Verschiedenen Reime bzw. Paarreime

  • Es gibt sehr viele verschiedene Arten von Reimen, die vom Dichter mit einer bestimmten Absicht eingesetzt werden. Der Reim strukturiert das Gedicht, er macht diese Struktur des Gedichts auch sehr gut hörbar, wenn ein Gedicht gelesen wird.
  • Reime können eine verschiedene Anzahl von Silben enthalten und verschiedene Stellungen im Vers bekommen, die ein Gedicht jeweils anders klingen lassen. Reime können nach ihrer phonologischen Struktur unterschieden werden, also danach, wie sich ihr Klang beschreiben lässt. Oder sie werden nach bestimmten Besonderheiten klassifiziert (morphologisch-lexikalische Analyse). In den Anfangszeiten der Dichtung wurde häufig der Stabreim eingesetzt, der ohne Rücksicht auf die Stellung im Vers die Wörter durch gleiche Anlaute hervorhebt, die am stärksten betont werden sollen.
  • Im bekannten “klassischen” Gedicht wird dagegen mit Reimfolgen am Versende gearbeitet (Reimschemata). Es geht darum, in welcher Reihenfolge die sich reimenden Wörter auftreten.

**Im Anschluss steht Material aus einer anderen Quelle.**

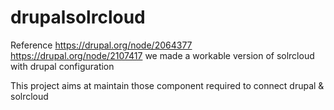 drupalsolrcloud
===============

Reference https://drupal.org/node/2064377 https://drupal.org/node/2107417 we made a workable version of solrcloud with drupal configuration

This project aims at maintain those component required to connect drupal & solrcloud

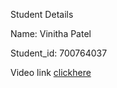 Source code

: Student Details 

Name: Vinitha Patel

Student_id: 700764037


Video link 
[clickhere](https://drive.google.com/file/d/1YonJsuQCvCPCylCqW1DU5S42ipvYZ3FS/view?usp=sharing)
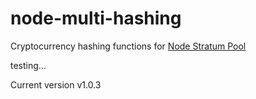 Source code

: node-multi-hashing
===============
Cryptocurrency hashing functions for [Node Stratum Pool](https://github.com/Hdactech/node-stratum-pool)

testing...

Current version v1.0.3
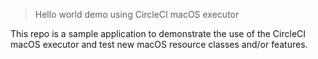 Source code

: > Hello world demo using CircleCI macOS executor

This repo is a sample application to demonstrate the use of the CircleCI macOS executor and test new macOS resource classes and/or features.

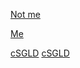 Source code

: <p><a href="https://www.linkedin.com/in/jayant64/">Not me</a></p>
<p><a href="https://lichess.org/study/mpdwmna1">Me</a></p>
<a href="cSGLD.pdf">cSGLD</a>
<a href="Rose.pdf">cSGLD</a>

Ein Vierzeiler wie "Reime sollen Freude machen, gut ist’s, wenn die Hörer lachen, wenn Ihr Euch sogleich erbrecht, dann war wohl der Dichter schlecht." hat z. B. das in Buchstaben ausgedrückte Reimschema aa bb (und ist damit ein Paarreim).
  • Es werden die Reimschemata Kreuzreim, umarmender Reim, Haufenreim, Schweifreim, Kettenreim, Kehrreim, Körner- und Paarreim unterschieden. Der Paarreim ist eigentlich die einfachste Form, mit dem Versende umzugehen, er folgt dem Schema aabb ccdd und so weiter.

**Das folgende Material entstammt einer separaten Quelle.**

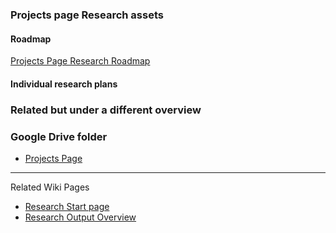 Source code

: ### Projects page Research assets

#### Roadmap
[Projects Page Research Roadmap](https://docs.google.com/document/d/1EWKvBB87tDtVv154_itIqA0B2MTUuZVhzTTqYl8fXVQ/edit)

#### Individual research plans



### Related but under a different overview

### Google Drive folder
- [Projects Page](https://drive.google.com/drive/folders/15_aovL1TS6FGCsie5jer3FiLyvhfGhlb)

---
Related Wiki Pages
* [Research Start page](https://github.com/hackforla/website/wiki/UI-UX-Researcher-Start-page)
* [Research Output Overview](https://github.com/hackforla/website/wiki/Research-Output-Overview)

  • Jedem Reimschema kann eine ganz bestimmte Wirkung zugeordnet werden, die ein solcher Reim am Versende häufig, aber nicht immer ausdrückt. Aber man kann schon bestimmte typische Wirkungen erkennen, die bei bestimmten Reimschemata üblicherweise zutreffen: Umarmende Reime geben dem Leser beim Lesen des Gedichts häufig eine Empfindung der Ruhe oder Geborgenheit, Kreuzreime wirken häufig recht beschwingt und dynamisch.

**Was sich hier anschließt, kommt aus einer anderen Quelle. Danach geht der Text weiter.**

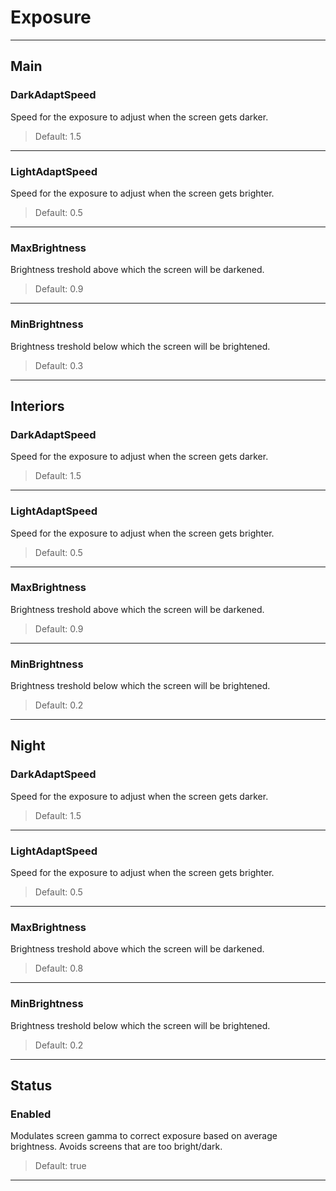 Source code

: # Exposure

---

## Main

### DarkAdaptSpeed

Speed for the exposure to adjust when the screen gets darker.

>Default: 1.5

---

### LightAdaptSpeed

Speed for the exposure to adjust when the screen gets brighter.

>Default: 0.5

---

### MaxBrightness

Brightness treshold above which the screen will be darkened.

>Default: 0.9

---

### MinBrightness

Brightness treshold below which the screen will be brightened.

>Default: 0.3

---

## Interiors

### DarkAdaptSpeed

Speed for the exposure to adjust when the screen gets darker.

>Default: 1.5

---

### LightAdaptSpeed

Speed for the exposure to adjust when the screen gets brighter.

>Default: 0.5

---

### MaxBrightness

Brightness treshold above which the screen will be darkened.

>Default: 0.9

---

### MinBrightness

Brightness treshold below which the screen will be brightened.

>Default: 0.2

---

## Night

### DarkAdaptSpeed

Speed for the exposure to adjust when the screen gets darker.

>Default: 1.5

---

### LightAdaptSpeed

Speed for the exposure to adjust when the screen gets brighter.

>Default: 0.5

---

### MaxBrightness

Brightness treshold above which the screen will be darkened.

>Default: 0.8

---

### MinBrightness

Brightness treshold below which the screen will be brightened.

>Default: 0.2

---

## Status

### Enabled

Modulates screen gamma to correct exposure based on average brightness. Avoids screens that are too bright/dark.

>Default: true

---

  • Der Paarreim hat häufig eine recht fröhliche Wirkung, Sie finden das Reimschema des Paarreims deshalb sehr oft in Volksliedern oder in Kinderreimen. Die Paarreime drücken also in der Regel etwas Kindliches, Unkompliziertes oder Naives und Ursprüngliches aus, deshalb hat z. B. Heinz Erhardt gerne in Paarreimen gedichtet.
  • Wenn von der Wirkung eines Reimes gesprochen wird, gibt es also kein Lehrbuch, in dem Sie die Wirkung genau nachschlagen können, denn die Endreime wirken über unser Gefühl und rufen auch Empfindungen im Unterbewusstsein hervor. Deshalb gibt es auch keine festgelegte Regel, die vorschreibt, wie die Wirkung eines Paarreimes zu beschreiben ist. Es gibt z. B. durchaus Menschen, die Heinz Erhardts Gedicht “Die Made” nicht als lustig, sondern als tragisch empfinden, und die Wirkung des Paarreimes in diesem Gedicht als “die Tragik noch erhöhend” beschreiben würden.

Die moderne Lyrik verzichtet sehr oft völlig auf die gefühlsmäßige Unterstützung durch die Reimform, weshalb nicht wenige Menschen Schwierigkeiten haben, diese Lyrik zu verstehen. Wenn Sie Reime analysieren möchten, müssen Sie sich aber deshalb keinen Dichter aus dem letzten oder vorletzten Jahrhundert vornehmen, Sie können auch den Text eines beliebigen Rap-Songs wählen, in der Regel wird er zumindest im Refrain aus Paarreimen bestehen.